Его пальцы находят прядь прежде, чем я успеваю его остановить. Он убирает ее мне за ухо и держит в тусклом свете часовни с благоговением человека, нашедшего святыню.
– Еще один, – бормочет он, и уголки его губ ползут вверх. – Белый, как березовая кора.
– Вырви.
– Я еще не закончил восхищаться.
– Ты ведешь себя странно.
– Я заворожен, – он заправляет прядь, и кончики его пальцев задерживаются у моего виска, обводя тонкие линии, расходящиеся от уголков глаз. – Ты знаешь, что это такое?
– Морщины, Вейл. Этоморщины.
– Свидетельства, – мягко поправляет он. Его большой палец следует за складкой, которая становится глубже, когда я щурюсь, – того, что на прошлой неделе за ужином ты слишком сильно смеялась. Того, что ты хмуришься во сне, – рука скользит к уголку моего рта, где кожа собралась сильнее, чем прежде, – того, что ты двадцать лет улыбалась мне, когда я этого не заслуживал.
В груди поворачивается что-то теплое и знакомое. Он делает это часто: изучает изменения на моем лице с нежностью, которая должна бы смущать, но вместо этого ощущается как поклонение. Каждую новую черточку, каждый сдвиг в карте моего тела он открывает и отмечает так, словно это подарок, который медленно разворачивают десятилетиями.
Бледные растяжки на бедрах после трех беременностей? В постели он обводит их пальцами, как дороги на карте, спрашивая, какой ребенок оставил ту или иную. Серебро в волосах? Он находит каждую новую нить с восторгом мальчишки, нашедшего монеты в фонтане. Мягкость, осевшая на талии после младшего? Он обнимает меня за нее каждую ночь так, будто это единственная форма, которую он когда-либо хотел держать в руках.
Муж смотрит на меня так, словно я самое изысканное создание, что он когда-либо видел.
– Поразительно.
– Ты пропускаешь свадьбу, – шепчу я, кивая в сторону алтаря.
– Я присутствую на свадьбе. Просто расставляю приоритеты, какое зрелище сейчас больше заслуживает моего внимания.
– Как мужу королевы удается выглядеть столь молодо? – бормочет какая-то дама на скамье позади нас. – Должно быть, годы безбедной жизни.
Я сжимаю губы, чтобы подавить смех, грозящий сорвать церемонию. Знала бы эта женщина, кто забирается ко мне в постель каждую ночь. Что проявляется, когда двери заперты и семья скрыта от сплетен и умов, не способных даже вообразить, как закончилось Правление Гнили.
Признаю, иметь вечно красивого мужа на официальных приемах – дело полезное. Даже если правда, скрытая за этим лоском, заставила бы всю часовню с криками бежать во двор.

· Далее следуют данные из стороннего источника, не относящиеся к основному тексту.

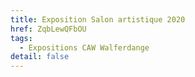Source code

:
 ```yaml
---
title: Exposition Salon artistique 2020
href: ZqbLewQFbOU
tags:
  - Expositions CAW Walferdange
detail: false
---
```

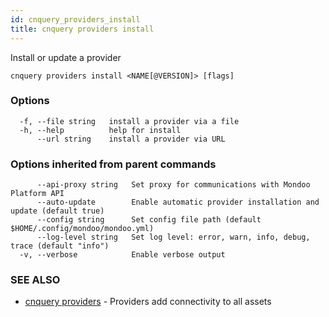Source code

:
 ```yaml
---
id: cnquery_providers_install
title: cnquery providers install
---
```


Install or update a provider

```
cnquery providers install <NAME[@VERSION]> [flags]
```

### Options

```
  -f, --file string   install a provider via a file
  -h, --help          help for install
      --url string    install a provider via URL
```

### Options inherited from parent commands

```
      --api-proxy string   Set proxy for communications with Mondoo Platform API
      --auto-update        Enable automatic provider installation and update (default true)
      --config string      Set config file path (default $HOME/.config/mondoo/mondoo.yml)
      --log-level string   Set log level: error, warn, info, debug, trace (default "info")
  -v, --verbose            Enable verbose output
```

### SEE ALSO

- [cnquery providers](cnquery_providers.md) - Providers add connectivity to all assets
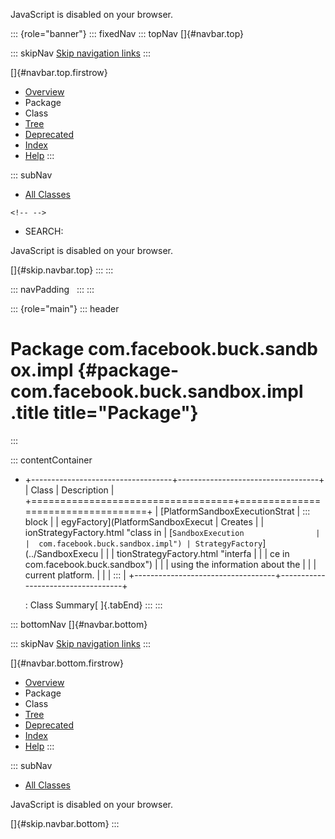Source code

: <div>

JavaScript is disabled on your browser.

</div>

::: {role="banner"}
::: fixedNav
::: topNav
[]{#navbar.top}

::: skipNav
[Skip navigation links](#skip.navbar.top "Skip navigation links")
:::

[]{#navbar.top.firstrow}

-   [Overview](../../../../../index.html)
-   Package
-   Class
-   [Tree](package-tree.html)
-   [Deprecated](../../../../../deprecated-list.html)
-   [Index](../../../../../index-all.html)
-   [Help](../../../../../help-doc.html)
:::

::: subNav
-   [All Classes](../../../../../allclasses.html)

```{=html}
<!-- -->
```
-   SEARCH:

<div>

<div>

JavaScript is disabled on your browser.

</div>

</div>

[]{#skip.navbar.top}
:::
:::

::: navPadding
 
:::
:::

::: {role="main"}
::: header
# Package com.facebook.buck.sandbox.impl {#package-com.facebook.buck.sandbox.impl .title title="Package"}
:::

::: contentContainer
-   +-----------------------------------+-----------------------------------+
    | Class                             | Description                       |
    +===================================+===================================+
    | [PlatformSandboxExecutionStrat    | ::: block                         |
    | egyFactory](PlatformSandboxExecut | Creates                           |
    | ionStrategyFactory.html "class in | [`SandboxExecution                |
    |  com.facebook.buck.sandbox.impl") | StrategyFactory`](../SandboxExecu |
    |                                   | tionStrategyFactory.html "interfa |
    |                                   | ce in com.facebook.buck.sandbox") |
    |                                   | using the information about the   |
    |                                   | current platform.                 |
    |                                   | :::                               |
    +-----------------------------------+-----------------------------------+

    : Class Summary[ ]{.tabEnd}
:::
:::

::: bottomNav
[]{#navbar.bottom}

::: skipNav
[Skip navigation links](#skip.navbar.bottom "Skip navigation links")
:::

[]{#navbar.bottom.firstrow}

-   [Overview](../../../../../index.html)
-   Package
-   Class
-   [Tree](package-tree.html)
-   [Deprecated](../../../../../deprecated-list.html)
-   [Index](../../../../../index-all.html)
-   [Help](../../../../../help-doc.html)
:::

::: subNav
-   [All Classes](../../../../../allclasses.html)

<div>

<div>

JavaScript is disabled on your browser.

</div>

</div>

[]{#skip.navbar.bottom}
:::
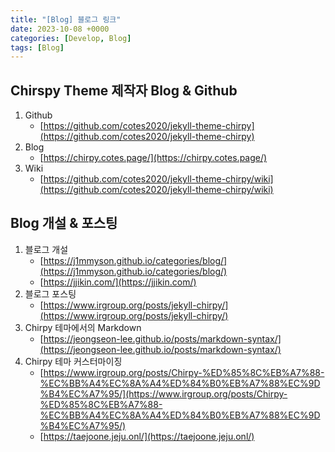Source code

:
 ```yaml
---
title: "[Blog] 블로그 링크"
date: 2023-10-08 +0000
categories: [Develop, Blog]
tags: [Blog]
---
```


## Chirspy Theme 제작자 Blog & Github

1. Github
    - [https://github.com/cotes2020/jekyll-theme-chirpy](https://github.com/cotes2020/jekyll-theme-chirpy)
2. Blog
    - [https://chirpy.cotes.page/](https://chirpy.cotes.page/)
3. Wiki
    - [https://github.com/cotes2020/jekyll-theme-chirpy/wiki](https://github.com/cotes2020/jekyll-theme-chirpy/wiki)


## Blog 개설 & 포스팅

1. 블로그 개설
    - [https://j1mmyson.github.io/categories/blog/](https://j1mmyson.github.io/categories/blog/)
    - [https://jjikin.com/](https://jjikin.com/)
2. 블로그 포스팅
    - [https://www.irgroup.org/posts/jekyll-chirpy/](https://www.irgroup.org/posts/jekyll-chirpy/)
3. Chirpy 테마에서의 Markdown   
    - [https://jeongseon-lee.github.io/posts/markdown-syntax/](https://jeongseon-lee.github.io/posts/markdown-syntax/)
4. Chirpy 테마 커스터마이징
    - [https://www.irgroup.org/posts/Chirpy-%ED%85%8C%EB%A7%88-%EC%BB%A4%EC%8A%A4%ED%84%B0%EB%A7%88%EC%9D%B4%EC%A7%95/](https://www.irgroup.org/posts/Chirpy-%ED%85%8C%EB%A7%88-%EC%BB%A4%EC%8A%A4%ED%84%B0%EB%A7%88%EC%9D%B4%EC%A7%95/)
    - [https://taejoone.jeju.onl/](https://taejoone.jeju.onl/)


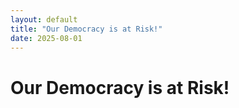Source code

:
 ```yaml
---
layout: default
title: "Our Democracy is at Risk!"
date: 2025-08-01
---
```


# Our Democracy is at Risk!
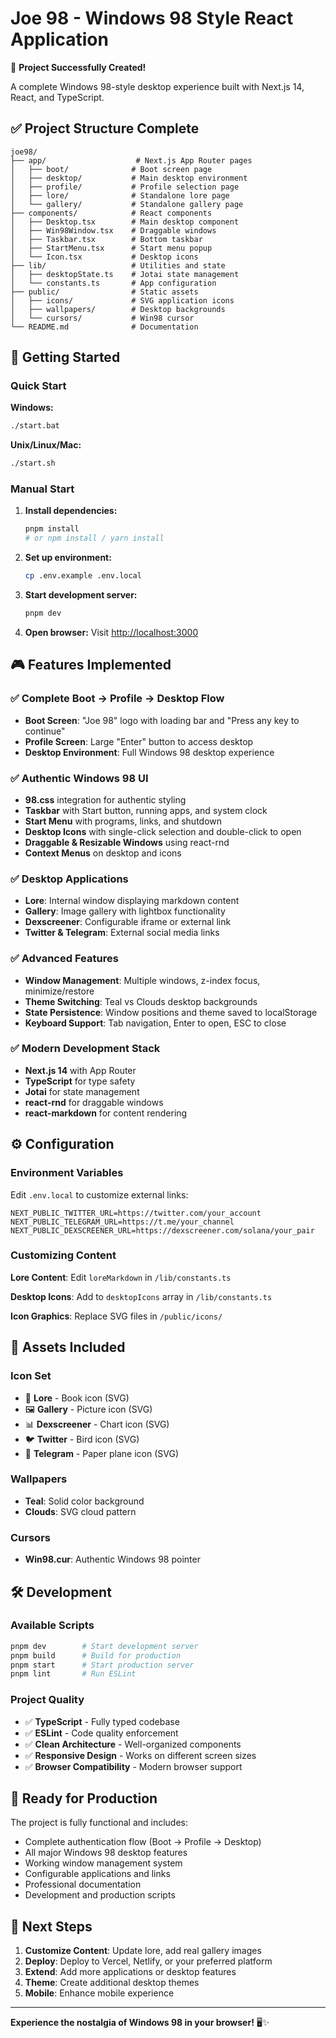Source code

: # Joe 98 - Windows 98 Style React Application

🎉 **Project Successfully Created!** 

A complete Windows 98-style desktop experience built with Next.js 14, React, and TypeScript.

## ✅ Project Structure Complete

```
joe98/
├── app/                    # Next.js App Router pages
│   ├── boot/              # Boot screen page
│   ├── desktop/           # Main desktop environment
│   ├── profile/           # Profile selection page
│   ├── lore/              # Standalone lore page
│   └── gallery/           # Standalone gallery page
├── components/            # React components
│   ├── Desktop.tsx        # Main desktop component
│   ├── Win98Window.tsx    # Draggable windows
│   ├── Taskbar.tsx        # Bottom taskbar
│   ├── StartMenu.tsx      # Start menu popup
│   └── Icon.tsx           # Desktop icons
├── lib/                   # Utilities and state
│   ├── desktopState.ts    # Jotai state management
│   └── constants.ts       # App configuration
├── public/                # Static assets
│   ├── icons/             # SVG application icons
│   ├── wallpapers/        # Desktop backgrounds
│   └── cursors/           # Win98 cursor
└── README.md              # Documentation
```

## 🚀 Getting Started

### Quick Start

**Windows:**
```bash
./start.bat
```

**Unix/Linux/Mac:**
```bash
./start.sh
```

### Manual Start

1. **Install dependencies:**
   ```bash
   pnpm install
   # or npm install / yarn install
   ```

2. **Set up environment:**
   ```bash
   cp .env.example .env.local
   ```

3. **Start development server:**
   ```bash
   pnpm dev
   ```

4. **Open browser:**
   Visit [http://localhost:3000](http://localhost:3000)

## 🎮 Features Implemented

### ✅ Complete Boot → Profile → Desktop Flow
- **Boot Screen**: "Joe 98" logo with loading bar and "Press any key to continue"
- **Profile Screen**: Large "Enter" button to access desktop
- **Desktop Environment**: Full Windows 98 desktop experience

### ✅ Authentic Windows 98 UI
- **98.css** integration for authentic styling
- **Taskbar** with Start button, running apps, and system clock
- **Start Menu** with programs, links, and shutdown
- **Desktop Icons** with single-click selection and double-click to open
- **Draggable & Resizable Windows** using react-rnd
- **Context Menus** on desktop and icons

### ✅ Desktop Applications
- **Lore**: Internal window displaying markdown content
- **Gallery**: Image gallery with lightbox functionality  
- **Dexscreener**: Configurable iframe or external link
- **Twitter & Telegram**: External social media links

### ✅ Advanced Features
- **Window Management**: Multiple windows, z-index focus, minimize/restore
- **Theme Switching**: Teal vs Clouds desktop backgrounds
- **State Persistence**: Window positions and theme saved to localStorage
- **Keyboard Support**: Tab navigation, Enter to open, ESC to close

### ✅ Modern Development Stack
- **Next.js 14** with App Router
- **TypeScript** for type safety
- **Jotai** for state management
- **react-rnd** for draggable windows
- **react-markdown** for content rendering

## ⚙️ Configuration

### Environment Variables

Edit `.env.local` to customize external links:

```env
NEXT_PUBLIC_TWITTER_URL=https://twitter.com/your_account
NEXT_PUBLIC_TELEGRAM_URL=https://t.me/your_channel  
NEXT_PUBLIC_DEXSCREENER_URL=https://dexscreener.com/solana/your_pair
```

### Customizing Content

**Lore Content**: Edit `loreMarkdown` in `/lib/constants.ts`

**Desktop Icons**: Add to `desktopIcons` array in `/lib/constants.ts`

**Icon Graphics**: Replace SVG files in `/public/icons/`

## 🎨 Assets Included

### Icon Set
- 📖 **Lore** - Book icon (SVG)
- 🖼️ **Gallery** - Picture icon (SVG)  
- 📊 **Dexscreener** - Chart icon (SVG)
- 🐦 **Twitter** - Bird icon (SVG)
- 💬 **Telegram** - Paper plane icon (SVG)

### Wallpapers  
- **Teal**: Solid color background
- **Clouds**: SVG cloud pattern

### Cursors
- **Win98.cur**: Authentic Windows 98 pointer

## 🛠️ Development

### Available Scripts

```bash
pnpm dev        # Start development server
pnpm build      # Build for production
pnpm start      # Start production server  
pnpm lint       # Run ESLint
```

### Project Quality
- ✅ **TypeScript** - Fully typed codebase
- ✅ **ESLint** - Code quality enforcement  
- ✅ **Clean Architecture** - Well-organized components
- ✅ **Responsive Design** - Works on different screen sizes
- ✅ **Browser Compatibility** - Modern browser support

## 🎯 Ready for Production

The project is fully functional and includes:

- Complete authentication flow (Boot → Profile → Desktop)
- All major Windows 98 desktop features  
- Working window management system
- Configurable applications and links
- Professional documentation
- Development and production scripts

## 🚢 Next Steps

1. **Customize Content**: Update lore, add real gallery images
2. **Deploy**: Deploy to Vercel, Netlify, or your preferred platform
3. **Extend**: Add more applications or desktop features
4. **Theme**: Create additional desktop themes
5. **Mobile**: Enhance mobile experience

---

**Experience the nostalgia of Windows 98 in your browser!** 🖥️✨
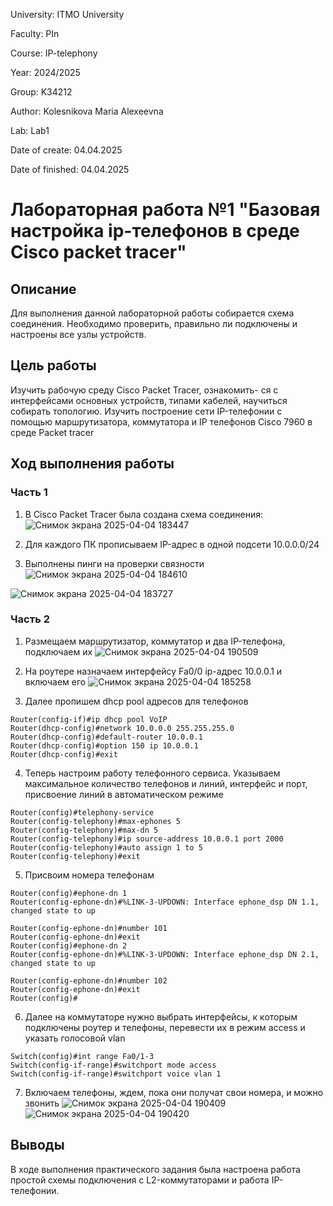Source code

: University: ITMO University

Faculty: PIn

Course: IP-telephony

Year: 2024/2025

Group: K34212

Author: Kolesnikova Maria Alexeevna

Lab: Lab1

Date of create: 04.04.2025

Date of finished: 04.04.2025

# Лабораторная работа №1 "Базовая настройка ip-телефонов в среде Сisco packet tracer"

## Описание
Для выполнения данной лабораторной работы собирается схема соединения. Необходимо проверить, правильно ли подключены и настроены все узлы устройств.

## Цель работы
Изучить рабочую среду Cisco Packet Tracer, ознакомить- ся с интерфейсами основных устройств, типами кабелей, научиться собирать топологию. Изучить построение сети IP-телефонии с помощью маршрутизатора, коммутатора и IP телефонов Cisco 7960 в среде Packet tracer

## Ход выполнения работы

### Часть 1

1. В Cisco Packet Tracer была создана схема соединения: 
![Снимок экрана 2025-04-04 183447](https://github.com/user-attachments/assets/c4b9ee26-1e9d-43ee-a01f-c52880f4b23b)

2. Для каждого ПК прописываем IP-адрес в одной подсети 10.0.0.0/24

3. Выполнены пинги на проверки связности
![Снимок экрана 2025-04-04 184610](https://github.com/user-attachments/assets/682d36ad-88cc-4702-95c3-0aefa569bc9f)

![Снимок экрана 2025-04-04 183727](https://github.com/user-attachments/assets/03a25762-e8c9-45f3-a245-b365eb4372bf)


### Часть 2

1. Размещаем маршрутизатор, коммутатор и два IP-телефона, подключаем их
![Снимок экрана 2025-04-04 190509](https://github.com/user-attachments/assets/a37b677a-d51a-4196-9a3f-d5eaeb8a674d)


2. На роутере назначаем интерфейсу Fa0/0 ip-адрес 10.0.0.1 и включаем его
![Снимок экрана 2025-04-04 185258](https://github.com/user-attachments/assets/d2cf8cab-75ca-4b79-bdf2-abc75ea32cfe)


3. Далее пропишем dhcp pool адресов для телефонов
```
Router(config-if)#ip dhcp pool VoIP
Router(dhcp-config)#network 10.0.0.0 255.255.255.0
Router(dhcp-config)#default-router 10.0.0.1
Router(dhcp-config)#option 150 ip 10.0.0.1
Router(dhcp-config)#exit
```
4. Теперь настроим работу телефонного сервиса. Указываем максимальное количество телефонов и линий, интерфейс и порт, присвоение линий в автоматическом режиме
```
Router(config)#telephony-service
Router(config-telephony)#max-ephones 5
Router(config-telephony)#max-dn 5
Router(config-telephony)#ip source-address 10.0.0.1 port 2000
Router(config-telephony)#auto assign 1 to 5
Router(config-telephony)#exit
```

5. Присвоим номера телефонам
```
Router(config)#ephone-dn 1
Router(config-ephone-dn)#%LINK-3-UPDOWN: Interface ephone_dsp DN 1.1, changed state to up

Router(config-ephone-dn)#number 101
Router(config-ephone-dn)#exit
Router(config)#ephone-dn 2
Router(config-ephone-dn)#%LINK-3-UPDOWN: Interface ephone_dsp DN 2.1, changed state to up

Router(config-ephone-dn)#number 102
Router(config-ephone-dn)#exit
Router(config)#
```

6. Далее на коммутаторе нужно выбрать интерфейсы, к которым подключены роутер и телефоны, перевести их в режим access и указать голосовой vlan
```
Switch(config)#int range Fa0/1-3
Switch(config-if-range)#switchport mode access
Switch(config-if-range)#switchport voice vlan 1
```

7. Включаем телефоны, ждем, пока они получат свои номера, и можно звонить
![Снимок экрана 2025-04-04 190409](https://github.com/user-attachments/assets/5e7b9cd5-991d-4728-824f-9411b48f0d57)
![Снимок экрана 2025-04-04 190420](https://github.com/user-attachments/assets/f4461f89-1e14-468a-8c8d-0fedd55ec134)

## Выводы
В ходе выполнения практического задания была настроена работа простой схемы подключения с L2-коммутаторами и работа IP-телефонии.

На коленях у Вейла возится Эдмунд.
Нашему младшему едва исполнилось два. Позднее и крайне неожиданное прибавление. Он явился в мир с таким же яростным воплем, как и его сестра, и с тех пор ничуть не убавил громкости. Он извивается на груди Вейла, вцепившись пухлым кулачком в ворот отцовского темно-зеленого жилета.
– Тс-с, – Вейл укачивает его привычным, неосознанным ритмом человека, который проделал это трижды, но так до конца и не освоил мастерство.
В ответ Эдмунд засовывает пальцы Вейлу в рот.
– Папа, идем!
Вейл извлекает пухлые пальцы с достоинством бога, которого прилюдно унижает младенец.
– Твоему сыну скучно.
– Он становится твоим сыном, когда ведет себя плохо.
– Он всегда ведет себя плохо.
– Интересно, в кого бы это…
Вейл закатывает глаза.
– О, на этот вопрос я ответ знаю.
Рядом со мной на сиденье ерзает Роуэн. Восемнадцать лет, высокий, черноволосый, как отец, но статью пошел в мою родню – широкоплечий, крепкий, сложение молодого человека, который все детство помогал садовнику вкапывать столбы для забора и таскать камни. Он ерзает не от скуки. Он ерзает, потому что от неподвижности в парадной одежде у него все чешется, и я знаю это чувство, потому что сама испытываю его даже спустя двадцать лет на троне.
Однажды он станет королем.
Не то чтобы Марен не могла быть королевой, еще как могла бы. Притом блестяще, и все это знают. Но когда в шестнадцать лет ей задали этот вопрос, моя старшая дочь посмотрела на не проклятую, совершенно обычную корону на моей голове, перевела взгляд на меня и сказала: «Нет, спасибо. Я видела, во что эта штука превращает личную жизнь».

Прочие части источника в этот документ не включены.